→ Prompt
For the entries below, the result should be an exact transcription of the lines from the one with "all known errors" up to and including the one with "18. **INTEGRITY STATEMENT**", and only those.

→ Saved entries
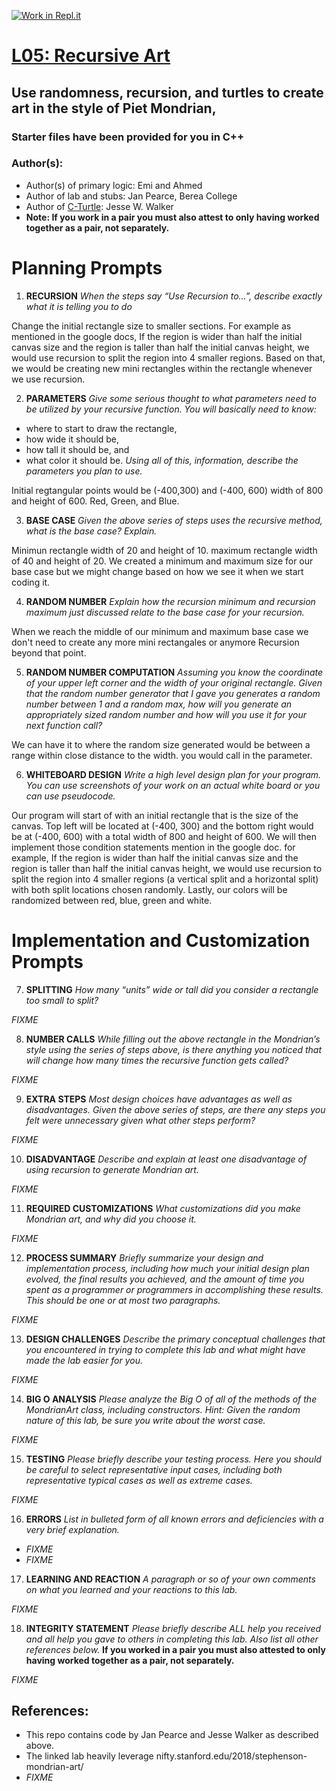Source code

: [![Work in Repl.it](https://classroom.github.com/assets/work-in-replit-14baed9a392b3a25080506f3b7b6d57f295ec2978f6f33ec97e36a161684cbe9.svg)](https://classroom.github.com/online_ide?assignment_repo_id=324258&assignment_repo_type=GroupAssignmentRepo)
# [L05: Recursive Art](https://docs.google.com/document/d/1Ty7-La9W8I_k7h6FW1GKGbwDBfmH45OR8sEgPG-sc9w/edit?usp=sharing)

## Use randomness, recursion, and turtles to create art in the style of Piet Mondrian, 

### Starter files have been provided for you in C++

### Author(s):
- Author(s) of primary logic: Emi and Ahmed
- Author of lab and stubs: Jan Pearce, Berea College
- Author of [C-Turtle](https://github.com/walkerje/C-Turtle): Jesse W. Walker
- **Note: If you work in a pair you must also attest to only having worked together as a pair, not separately.**

# Planning Prompts

1. **RECURSION**
*When the steps say “Use Recursion to…”, 
describe exactly what it is telling you to do*

Change the initial rectangle size to smaller sections. For example as mentioned in the google docs, If the region is wider than half the initial canvas size and the region is taller than half the initial canvas height, we would use recursion to split the region into 4 smaller regions. Based on that, we would be creating new mini rectangles within the rectangle whenever we use recursion.  

2. **PARAMETERS** 
*Give some serious thought to what parameters need to be utilized by 
your recursive function. You will basically need to know:*
- where to start to draw the rectangle,
- how wide it should be, 
- how tall it should be, and 
- what color it should be. 
*Using all of this, information, describe the parameters you plan to use.*

Initial regtangular points would be (-400,300) and (-400, 600) width of 800 and height of 600. Red, Green, and Blue. 

3. **BASE CASE** 
*Given the above series of steps uses the recursive method, 
what is the base case? Explain.*

Minimun rectangle width of 20 and height of 10. maximum rectangle width of 40 and height of 20. We created a minimum and maximum size for our base case but we might change based on how we see it when we start coding it. 

4. **RANDOM NUMBER**
*Explain how the recursion minimum and recursion maximum 
just discussed relate to the base case for your recursion.*

When we reach the middle of our  minimum and maximum base case we don't need to create any more mini rectangales or anymore Recursion beyond that point. 

5. **RANDOM NUMBER COMPUTATION**
*Assuming you know the coordinate of your upper left corner and 
the width of your original rectangle. 
Given that the random number generator that I gave you generates a 
random number between 1 and a random max, 
how will you generate an appropriately sized random number and 
how will you use it for your next function call?*

We can have it to where the random size generated would be between a range within close distance to the width. 
you would call in the parameter.

6. **WHITEBOARD DESIGN**
*Write a high level design plan for your program.
You can use screenshots of your work on an actual white board 
or you can use pseudocode.*

Our program will start of with an initial rectangle that is the size of the canvas. Top left will be located at (-400, 300) and the bottom right would be at (-400, 600) with a total width of 800 and height of 600. We will then implement those condition statements mention in the google doc. for example, If the region is wider than half the initial canvas size and the region is taller than half the initial canvas height, we would use recursion to split the region into 4 smaller regions (a vertical split and a horizontal split) with both split locations chosen randomly. Lastly, our colors will be randomized between red, blue, green and white. 


# Implementation and Customization Prompts

7. **SPLITTING**
*How many “units” wide or tall did you consider a 
rectangle too small to split?*

*FIXME*

8. **NUMBER CALLS**
*While filling out the above rectangle in the Mondrian’s style 
using the series of steps above, 
is there anything you noticed that will change how many times the 
recursive function gets called?*

*FIXME*

9. **EXTRA STEPS**
*Most design choices have advantages as well as disadvantages. 
Given the above series of steps, 
are there any steps you felt were unnecessary given what other steps perform?*

*FIXME*

10. **DISADVANTAGE**
*Describe and explain at least one disadvantage of using recursion to 
generate Mondrian art.*

*FIXME*

11. **REQUIRED CUSTOMIZATIONS**
*What customizations did you make Mondrian art, and why did you choose it.*

*FIXME*

12. **PROCESS SUMMARY**
*Briefly summarize your design and implementation process, 
including how much your initial design plan evolved, 
the final results you achieved, and the amount of time you spent 
as a programmer or programmers in accomplishing these results. 
This should be one or at most two paragraphs.*

*FIXME*

13. **DESIGN CHALLENGES**
*Describe the primary conceptual challenges that you encountered 
in trying to complete this lab and what might have made the 
lab easier for you.*

*FIXME*

14. **BIG O ANALYSIS**
*Please analyze the Big O of all of the methods of the MondrianArt class, 
including constructors. 
Hint: Given the random nature of this lab, 
be sure you write about the worst case.*

*FIXME*

15. **TESTING**
*Please briefly describe your testing process. 
Here you should be careful to select representative input cases, 
including both representative typical cases as well as extreme cases.*

*FIXME*

16. **ERRORS**
*List in bulleted form of all known errors 
and deficiencies with a very brief explanation.*

- *FIXME*
- *FIXME*

17. **LEARNING AND REACTION**
*A paragraph or so of your own comments 
on what you learned and your reactions to this lab.*

*FIXME*

18. **INTEGRITY STATEMENT**
*Please briefly describe ALL help you received and 
all help you gave to others in completing this lab.
Also list all other references below.* 
**If you worked in a pair you must also attested to only 
having worked together as a pair, not separately.**

*FIXME*

## References:
- This repo contains code by Jan Pearce and Jesse Walker as described above.
- The linked lab heavily leverage nifty.stanford.edu/2018/stephenson-mondrian-art/
- *FIXME*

→ Result
*List in bulleted form of all known errors 
and deficiencies with a very brief explanation.*

- *FIXME*
- *FIXME*

17. **LEARNING AND REACTION**
*A paragraph or so of your own comments 
on what you learned and your reactions to this lab.*

*FIXME*

18. **INTEGRITY STATEMENT**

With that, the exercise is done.